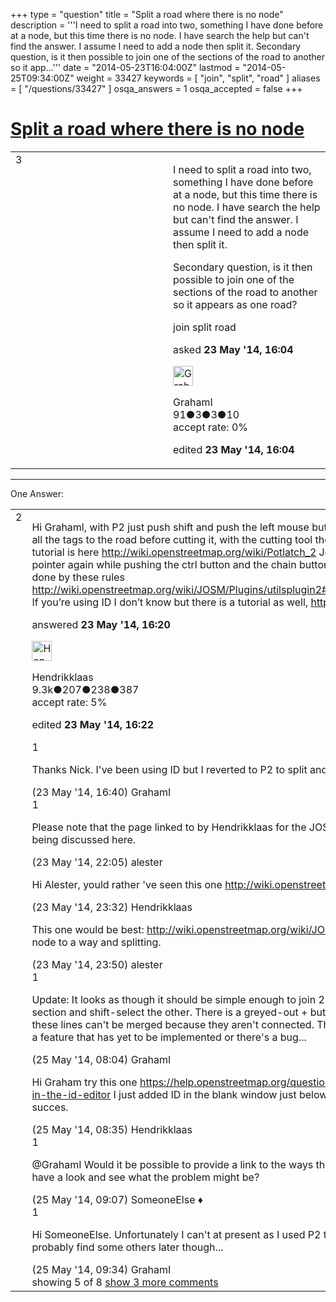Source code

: +++
type = "question"
title = "Split a road where there is no node"
description = '''I need to split a road into two, something I have done before at a node, but this time there is no node. I have search the help but can&#x27;t find the answer. I assume I need to add a node then split it. Secondary question, is it then possible to join one of the sections of the road to another so it app...'''
date = "2014-05-23T16:04:00Z"
lastmod = "2014-05-25T09:34:00Z"
weight = 33427
keywords = [ "join", "split", "road" ]
aliases = [ "/questions/33427" ]
osqa_answers = 1
osqa_accepted = false
+++

<div class="headNormal">

# [Split a road where there is no node](/questions/33427/split-a-road-where-there-is-no-node)

</div>

<div id="main-body">

<div id="askform">

<table id="question-table" style="width:100%;">
<colgroup>
<col style="width: 50%" />
<col style="width: 50%" />
</colgroup>
<tbody>
<tr>
<td style="width: 30px; vertical-align: top"><div class="vote-buttons">
<span id="post-33427-upvote" class="ajax-command post-vote up" rel="nofollow" title="I like this post (click again to cancel)"> </span>
<div id="post-33427-score" class="post-score" title="current number of votes">
3
</div>
<span id="post-33427-downvote" class="ajax-command post-vote down" rel="nofollow" title="I dont like this post (click again to cancel)"> </span> <span id="favorite-mark" class="ajax-command favorite-mark" rel="nofollow" title="mark/unmark this question as favorite (click again to cancel)"> </span>
<div id="favorite-count" class="favorite-count">
&#10;</div>
</div></td>
<td><div id="item-right">
<div class="question-body">
<p>I need to split a road into two, something I have done before at a node, but this time there is no node. I have search the help but can't find the answer. I assume I need to add a node then split it.</p>
<p>Secondary question, is it then possible to join one of the sections of the road to another so it appears as one road?</p>
</div>
<div id="question-tags" class="tags-container tags">
<span class="post-tag tag-link-join" rel="tag" title="see questions tagged &#39;join&#39;">join</span> <span class="post-tag tag-link-split" rel="tag" title="see questions tagged &#39;split&#39;">split</span> <span class="post-tag tag-link-road" rel="tag" title="see questions tagged &#39;road&#39;">road</span>
</div>
<div id="question-controls" class="post-controls">
&#10;</div>
<div class="post-update-info-container">
<div class="post-update-info post-update-info-user">
<p>asked <strong>23 May '14, 16:04</strong></p>
<img src="https://secure.gravatar.com/avatar/aa86879e040a80915f62df1e3ad9f880?s=32&amp;d=identicon&amp;r=g" class="gravatar" width="32" height="32" alt="GrahamI&#39;s gravatar image" />
<p><span>GrahamI</span><br />
<span class="score" title="91 reputation points">91</span><span title="3 badges"><span class="badge1">●</span><span class="badgecount">3</span></span><span title="3 badges"><span class="silver">●</span><span class="badgecount">3</span></span><span title="10 badges"><span class="bronze">●</span><span class="badgecount">10</span></span><br />
<span class="accept_rate" title="Rate of the user&#39;s accepted answers">accept rate:</span> <span title="GrahamI has no accepted answers">0%</span></p>
</div>
<div class="post-update-info post-update-info-edited">
<p><span> edited <strong>23 May '14, 16:04</strong> </span></p>
</div>
</div>
<div id="comments-container-33427" class="comments-container">
&#10;</div>
<div id="comment-tools-33427" class="comment-tools">
&#10;</div>
<div class="clear">
&#10;</div>
<div id="comment-33427-form-container" class="comment-form-container">
&#10;</div>
<div class="clear">
&#10;</div>
</div></td>
</tr>
</tbody>
</table>

------------------------------------------------------------------------

<div class="tabBar">

<span id="sort-top"></span>

<div class="headQuestions">

One Answer:

</div>

</div>

<span id="33430"></span>

<div id="answer-container-33430" class="answer">

<table style="width:100%;">
<colgroup>
<col style="width: 50%" />
<col style="width: 50%" />
</colgroup>
<tbody>
<tr>
<td style="width: 30px; vertical-align: top"><div class="vote-buttons">
<span id="post-33430-upvote" class="ajax-command post-vote up" rel="nofollow" title="I like this post (click again to cancel)"> </span>
<div id="post-33430-score" class="post-score" title="current number of votes">
2
</div>
<span id="post-33430-downvote" class="ajax-command post-vote down" rel="nofollow" title="I dont like this post (click again to cancel)"> </span>
</div></td>
<td><div class="item-right">
<div class="answer-body">
<p>Hi Grahaml, with P2 just push shift and push the left mouse button and there’s a new node in the way. Add all the tags to the road before cutting it, with the cutting tool the scissor hand in the right lower corner. The tutorial is here <a href="http://wiki.openstreetmap.org/wiki/Potlatch_2">http://wiki.openstreetmap.org/wiki/Potlatch_2</a> Joining them is selecting them with your pointer again while pushing the ctrl button and the chain button in the right lower window. In JOSM it’s done by these rules <a href="http://wiki.openstreetmap.org/wiki/JOSM/Plugins/utilsplugin2#Add_nodes_at_intersections_.28Shift.2BI.29">http://wiki.openstreetmap.org/wiki/JOSM/Plugins/utilsplugin2#Add_nodes_at_intersections_.28Shift.2BI.29</a> If you’re using ID I don’t know but there is a tutorial as well, <a href="http://wiki.openstreetmap.org/wiki/ID">http://wiki.openstreetmap.org/wiki/ID</a></p>
</div>
<div class="answer-controls post-controls">
&#10;</div>
<div class="post-update-info-container">
<div class="post-update-info post-update-info-user">
<p>answered <strong>23 May '14, 16:20</strong></p>
<img src="https://secure.gravatar.com/avatar/742e93034cd38ad243f7ab26f350b659?s=32&amp;d=identicon&amp;r=g" class="gravatar" width="32" height="32" alt="Hendrikklaas&#39;s gravatar image" />
<p><span>Hendrikklaas</span><br />
<span class="score" title="9286 reputation points"><span>9.3k</span></span><span title="207 badges"><span class="badge1">●</span><span class="badgecount">207</span></span><span title="238 badges"><span class="silver">●</span><span class="badgecount">238</span></span><span title="387 badges"><span class="bronze">●</span><span class="badgecount">387</span></span><br />
<span class="accept_rate" title="Rate of the user&#39;s accepted answers">accept rate:</span> <span title="Hendrikklaas has 39 accepted answers">5%</span></p>
</div>
<div class="post-update-info post-update-info-edited">
<p><span> edited <strong>23 May '14, 16:22</strong> </span></p>
</div>
</div>
<div id="comments-container-33430" class="comments-container">
<span id="33431"></span>
<div id="comment-33431" class="comment">
<div id="post-33431-score" class="comment-score">
1
</div>
<div class="comment-text">
<p>Thanks Nick. I've been using ID but I reverted to P2 to split and merge the roads.</p>
</div>
<div id="comment-33431-info" class="comment-info">
<span class="comment-age">(23 May '14, 16:40)</span> <span class="comment-user userinfo">GrahamI</span>
</div>
</div>
<span id="33440"></span>
<div id="comment-33440" class="comment">
<div id="post-33440-score" class="comment-score">
1
</div>
<div class="comment-text">
<p>Please note that the page linked to by Hendrikklaas for the JOSM method has nothing to do with what's being discussed here.</p>
</div>
<div id="comment-33440-info" class="comment-info">
<span class="comment-age">(23 May '14, 22:05)</span> <span class="comment-user userinfo">alester</span>
</div>
</div>
<span id="33441"></span>
<div id="comment-33441" class="comment not_top_scorer">
<div id="post-33441-score" class="comment-score">
&#10;</div>
<div class="comment-text">
<p>Hi Alester, yould rather 've seen this one <a href="http://wiki.openstreetmap.org/wiki/JOSM/Guide">http://wiki.openstreetmap.org/wiki/JOSM/Guide</a> ?</p>
</div>
<div id="comment-33441-info" class="comment-info">
<span class="comment-age">(23 May '14, 23:32)</span> <span class="comment-user userinfo">Hendrikklaas</span>
</div>
</div>
<span id="33442"></span>
<div id="comment-33442" class="comment not_top_scorer">
<div id="post-33442-score" class="comment-score">
&#10;</div>
<div class="comment-text">
<p>This one would be best: <a href="http://wiki.openstreetmap.org/wiki/JOSM/Basic_editing">http://wiki.openstreetmap.org/wiki/JOSM/Basic_editing</a> It covers both adding a node to a way and splitting.</p>
</div>
<div id="comment-33442-info" class="comment-info">
<span class="comment-age">(23 May '14, 23:50)</span> <span class="comment-user userinfo">alester</span>
</div>
</div>
<span id="33456"></span>
<div id="comment-33456" class="comment">
<div id="post-33456-score" class="comment-score">
1
</div>
<div class="comment-text">
<p>Update: It looks as though it should be simple enough to join 2 sections of road in ID. I can select one section and shift-select the other. There is a greyed-out + button but when I hover of it I get the message: these lines can't be merged because they aren't connected. They are connected so I'm guessing it's either a feature that has yet to be implemented or there's a bug...</p>
</div>
<div id="comment-33456-info" class="comment-info">
<span class="comment-age">(25 May '14, 08:04)</span> <span class="comment-user userinfo">GrahamI</span>
</div>
</div>
<span id="33457"></span>
<div id="comment-33457" class="comment not_top_scorer">
<div id="post-33457-score" class="comment-score">
&#10;</div>
<div class="comment-text">
<p>Hi Graham try this one <a href="https://help.openstreetmap.org/questions/22393/how-can-i-merge-two-paths-in-the-id-editor">https://help.openstreetmap.org/questions/22393/how-can-i-merge-two-paths-in-the-id-editor</a> I just added ID in the blank window just below Questions together with ways et voila, succes.</p>
</div>
<div id="comment-33457-info" class="comment-info">
<span class="comment-age">(25 May '14, 08:35)</span> <span class="comment-user userinfo">Hendrikklaas</span>
</div>
</div>
<span id="33458"></span>
<div id="comment-33458" class="comment">
<div id="post-33458-score" class="comment-score">
1
</div>
<div class="comment-text">
<p><span>@GrahamI</span> Would it be possible to provide a link to the ways that you can't join using iD so that we could have a look and see what the problem might be?</p>
</div>
<div id="comment-33458-info" class="comment-info">
<span class="comment-age">(25 May '14, 09:07)</span> <span class="comment-user userinfo">SomeoneElse ♦</span>
</div>
</div>
<span id="33460"></span>
<div id="comment-33460" class="comment">
<div id="post-33460-score" class="comment-score">
1
</div>
<div class="comment-text">
<p>Hi SomeoneElse. Unfortunately I can't at present as I used P2 to merge the ones I wanted to merge. I shall probably find some others later though...</p>
</div>
<div id="comment-33460-info" class="comment-info">
<span class="comment-age">(25 May '14, 09:34)</span> <span class="comment-user userinfo">GrahamI</span>
</div>
</div>
</div>
<div id="comment-tools-33430" class="comment-tools">
<span class="comments-showing"> showing 5 of 8 </span> <a href="#" class="show-all-comments-link">show 3 more comments</a>
</div>
<div class="clear">
&#10;</div>
<div id="comment-33430-form-container" class="comment-form-container">
&#10;</div>
<div class="clear">
&#10;</div>
</div></td>
</tr>
</tbody>
</table>

</div>

<div class="paginator-container-left">

</div>

</div>

</div>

- **What you need to do**
Copy, from the data above, every line where the word "image" appears.

- **Result for this exercise**
<img src="https://secure.gravatar.com/avatar/aa86879e040a80915f62df1e3ad9f880?s=32&amp;d=identicon&amp;r=g" class="gravatar" width="32" height="32" alt="GrahamI&#39;s gravatar image" />
<img src="https://secure.gravatar.com/avatar/742e93034cd38ad243f7ab26f350b659?s=32&amp;d=identicon&amp;r=g" class="gravatar" width="32" height="32" alt="Hendrikklaas&#39;s gravatar image" />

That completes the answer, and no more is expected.